▶ Description of the task
Go through the records below line by line and report how many lines include "Написать", giving the number only.

▶ Provided records
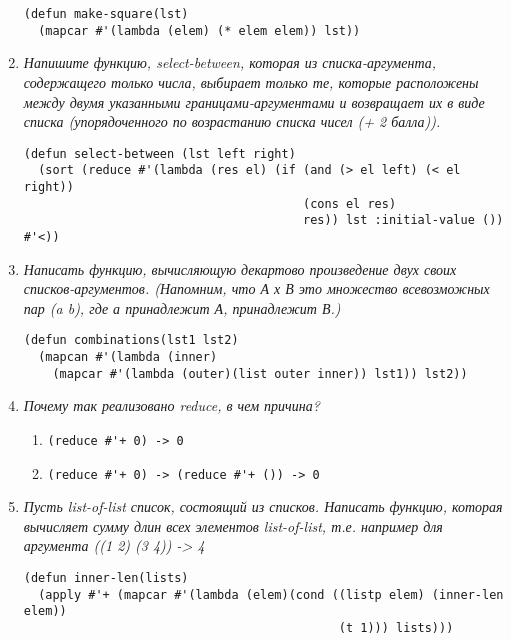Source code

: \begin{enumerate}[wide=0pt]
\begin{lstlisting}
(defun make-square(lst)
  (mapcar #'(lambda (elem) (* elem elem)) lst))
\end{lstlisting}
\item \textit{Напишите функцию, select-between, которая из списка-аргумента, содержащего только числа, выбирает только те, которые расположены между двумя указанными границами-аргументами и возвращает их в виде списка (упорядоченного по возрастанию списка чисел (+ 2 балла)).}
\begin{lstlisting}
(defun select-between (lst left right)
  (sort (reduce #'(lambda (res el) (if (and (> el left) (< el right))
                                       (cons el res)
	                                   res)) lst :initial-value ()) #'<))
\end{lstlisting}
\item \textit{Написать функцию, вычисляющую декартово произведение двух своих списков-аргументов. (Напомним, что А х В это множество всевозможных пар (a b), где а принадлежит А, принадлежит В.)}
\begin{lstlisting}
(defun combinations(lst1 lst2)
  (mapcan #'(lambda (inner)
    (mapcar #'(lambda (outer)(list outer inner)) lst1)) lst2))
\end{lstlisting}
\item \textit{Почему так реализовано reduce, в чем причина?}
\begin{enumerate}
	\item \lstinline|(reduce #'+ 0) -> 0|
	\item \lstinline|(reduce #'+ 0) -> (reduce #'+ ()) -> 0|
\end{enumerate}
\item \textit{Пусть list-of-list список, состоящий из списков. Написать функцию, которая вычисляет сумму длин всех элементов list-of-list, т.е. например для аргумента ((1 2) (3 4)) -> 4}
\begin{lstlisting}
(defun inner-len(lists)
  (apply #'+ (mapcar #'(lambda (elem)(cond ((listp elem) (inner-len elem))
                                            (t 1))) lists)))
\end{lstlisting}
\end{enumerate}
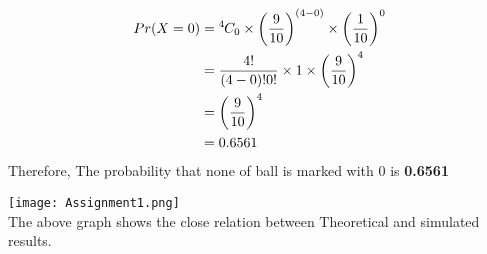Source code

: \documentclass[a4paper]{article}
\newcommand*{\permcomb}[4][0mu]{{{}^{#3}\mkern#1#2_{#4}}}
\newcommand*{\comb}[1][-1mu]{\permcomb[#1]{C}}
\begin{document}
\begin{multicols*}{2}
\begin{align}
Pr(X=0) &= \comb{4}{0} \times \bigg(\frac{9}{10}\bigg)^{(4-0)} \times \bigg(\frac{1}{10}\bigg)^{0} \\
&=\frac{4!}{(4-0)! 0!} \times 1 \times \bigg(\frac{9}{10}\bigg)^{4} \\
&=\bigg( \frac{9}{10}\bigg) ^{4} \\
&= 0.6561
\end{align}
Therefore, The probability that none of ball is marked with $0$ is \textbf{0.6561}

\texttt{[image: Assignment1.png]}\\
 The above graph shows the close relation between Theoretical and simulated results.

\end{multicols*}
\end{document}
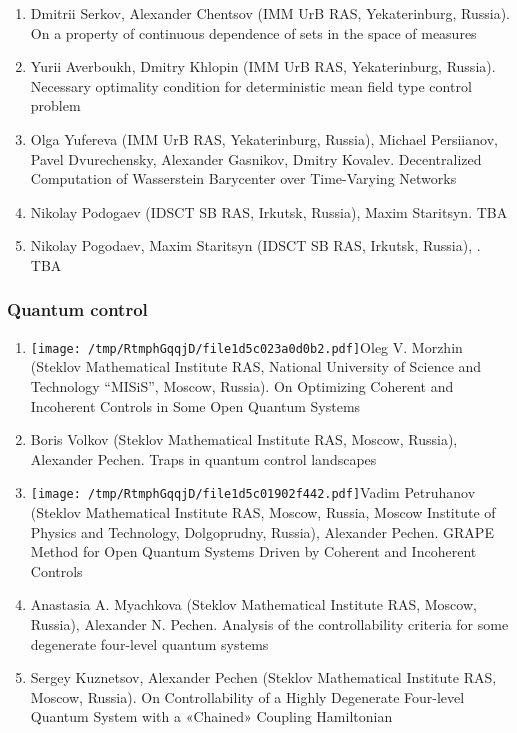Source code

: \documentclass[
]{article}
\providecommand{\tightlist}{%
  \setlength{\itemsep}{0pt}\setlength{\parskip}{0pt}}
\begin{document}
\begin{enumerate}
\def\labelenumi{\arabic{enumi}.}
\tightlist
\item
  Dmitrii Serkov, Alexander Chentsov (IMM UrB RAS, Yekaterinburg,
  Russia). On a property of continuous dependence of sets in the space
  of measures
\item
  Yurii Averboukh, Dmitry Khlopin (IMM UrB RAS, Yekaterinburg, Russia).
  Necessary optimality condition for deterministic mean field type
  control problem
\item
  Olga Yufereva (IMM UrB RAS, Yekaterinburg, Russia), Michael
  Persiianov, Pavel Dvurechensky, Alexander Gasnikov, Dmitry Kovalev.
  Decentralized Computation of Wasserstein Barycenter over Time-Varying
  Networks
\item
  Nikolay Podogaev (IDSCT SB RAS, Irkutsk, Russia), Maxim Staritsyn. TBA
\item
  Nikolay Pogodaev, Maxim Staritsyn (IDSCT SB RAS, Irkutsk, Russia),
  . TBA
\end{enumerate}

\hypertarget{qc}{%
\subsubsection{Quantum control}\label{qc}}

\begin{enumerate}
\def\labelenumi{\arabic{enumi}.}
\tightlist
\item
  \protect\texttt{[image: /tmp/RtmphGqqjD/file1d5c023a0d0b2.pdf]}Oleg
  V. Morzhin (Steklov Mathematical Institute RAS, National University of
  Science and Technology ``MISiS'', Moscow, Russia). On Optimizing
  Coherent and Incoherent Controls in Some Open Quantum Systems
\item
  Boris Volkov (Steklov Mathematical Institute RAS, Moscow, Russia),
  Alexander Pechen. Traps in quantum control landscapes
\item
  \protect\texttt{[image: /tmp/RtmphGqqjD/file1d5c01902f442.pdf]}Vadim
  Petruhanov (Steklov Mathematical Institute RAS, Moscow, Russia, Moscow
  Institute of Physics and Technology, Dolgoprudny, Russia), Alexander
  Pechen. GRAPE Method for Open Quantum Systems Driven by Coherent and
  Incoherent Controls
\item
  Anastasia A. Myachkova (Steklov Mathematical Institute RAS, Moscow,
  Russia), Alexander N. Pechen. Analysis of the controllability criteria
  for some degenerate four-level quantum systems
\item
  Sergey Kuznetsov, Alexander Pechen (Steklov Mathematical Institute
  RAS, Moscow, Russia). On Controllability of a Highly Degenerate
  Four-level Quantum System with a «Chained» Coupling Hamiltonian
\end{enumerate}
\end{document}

---

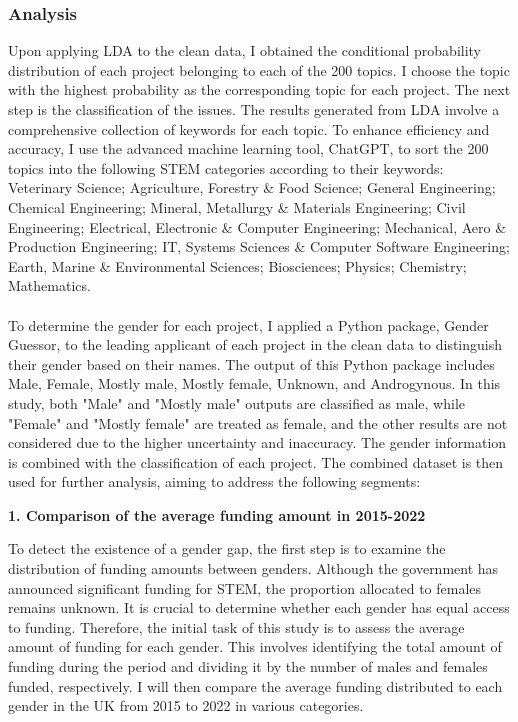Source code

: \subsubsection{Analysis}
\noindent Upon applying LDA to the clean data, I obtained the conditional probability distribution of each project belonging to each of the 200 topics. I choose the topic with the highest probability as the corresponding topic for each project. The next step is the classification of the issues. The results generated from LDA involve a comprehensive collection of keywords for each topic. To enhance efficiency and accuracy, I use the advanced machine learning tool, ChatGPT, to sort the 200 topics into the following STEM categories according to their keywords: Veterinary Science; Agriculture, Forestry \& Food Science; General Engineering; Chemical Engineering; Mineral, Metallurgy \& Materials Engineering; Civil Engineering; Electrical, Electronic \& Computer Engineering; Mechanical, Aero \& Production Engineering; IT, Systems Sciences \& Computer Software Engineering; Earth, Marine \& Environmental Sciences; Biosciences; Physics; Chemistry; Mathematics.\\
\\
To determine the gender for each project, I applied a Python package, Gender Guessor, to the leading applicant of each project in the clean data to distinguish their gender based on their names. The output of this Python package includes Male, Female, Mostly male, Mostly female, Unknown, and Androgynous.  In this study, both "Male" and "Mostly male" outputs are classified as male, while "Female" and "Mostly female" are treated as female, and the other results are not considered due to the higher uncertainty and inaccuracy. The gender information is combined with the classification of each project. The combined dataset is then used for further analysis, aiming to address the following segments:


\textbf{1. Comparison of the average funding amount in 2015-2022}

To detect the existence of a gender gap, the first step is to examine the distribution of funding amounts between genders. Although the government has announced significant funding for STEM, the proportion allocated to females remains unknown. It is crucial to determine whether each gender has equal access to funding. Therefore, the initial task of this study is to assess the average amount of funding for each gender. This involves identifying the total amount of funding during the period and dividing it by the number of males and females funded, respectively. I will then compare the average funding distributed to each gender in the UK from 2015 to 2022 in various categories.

▶ Response box
2